▸ **EXERCISE DIRECTIONS**
Report how many lines of the following entries include the string "bookings"; respond with the number alone.

Collected data:

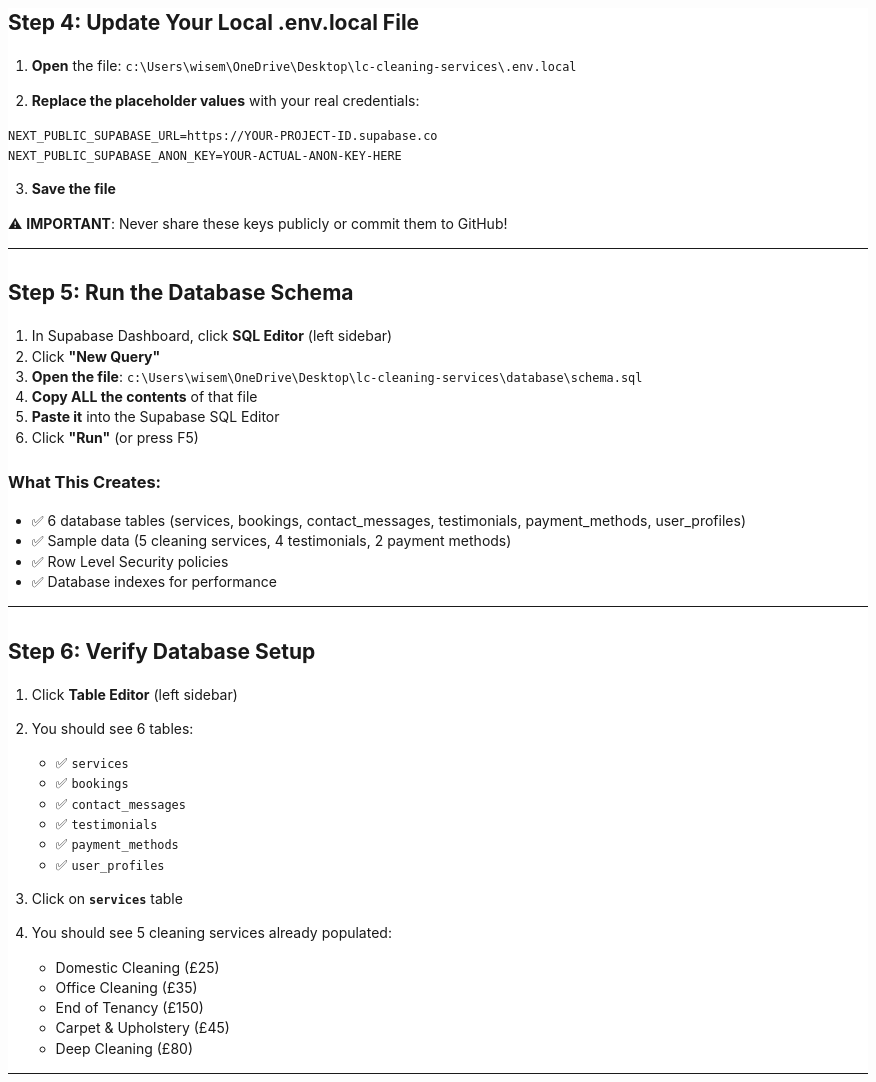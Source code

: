 
## Step 4: Update Your Local .env.local File

1. **Open** the file: `c:\Users\wisem\OneDrive\Desktop\lc-cleaning-services\.env.local`

2. **Replace the placeholder values** with your real credentials:

```env
NEXT_PUBLIC_SUPABASE_URL=https://YOUR-PROJECT-ID.supabase.co
NEXT_PUBLIC_SUPABASE_ANON_KEY=YOUR-ACTUAL-ANON-KEY-HERE
```

3. **Save the file**

⚠️ **IMPORTANT**: Never share these keys publicly or commit them to GitHub!

---

## Step 5: Run the Database Schema

1. In Supabase Dashboard, click **SQL Editor** (left sidebar)
2. Click **"New Query"**
3. **Open the file**: `c:\Users\wisem\OneDrive\Desktop\lc-cleaning-services\database\schema.sql`
4. **Copy ALL the contents** of that file
5. **Paste it** into the Supabase SQL Editor
6. Click **"Run"** (or press F5)

### What This Creates:
- ✅ 6 database tables (services, bookings, contact_messages, testimonials, payment_methods, user_profiles)
- ✅ Sample data (5 cleaning services, 4 testimonials, 2 payment methods)
- ✅ Row Level Security policies
- ✅ Database indexes for performance

---

## Step 6: Verify Database Setup

1. Click **Table Editor** (left sidebar)
2. You should see 6 tables:
   - ✅ `services`
   - ✅ `bookings`
   - ✅ `contact_messages`
   - ✅ `testimonials`
   - ✅ `payment_methods`
   - ✅ `user_profiles`

3. Click on **`services`** table
4. You should see 5 cleaning services already populated:
   - Domestic Cleaning (£25)
   - Office Cleaning (£35)
   - End of Tenancy (£150)
   - Carpet & Upholstery (£45)
   - Deep Cleaning (£80)

---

▸ **TASK OUTPUT**
2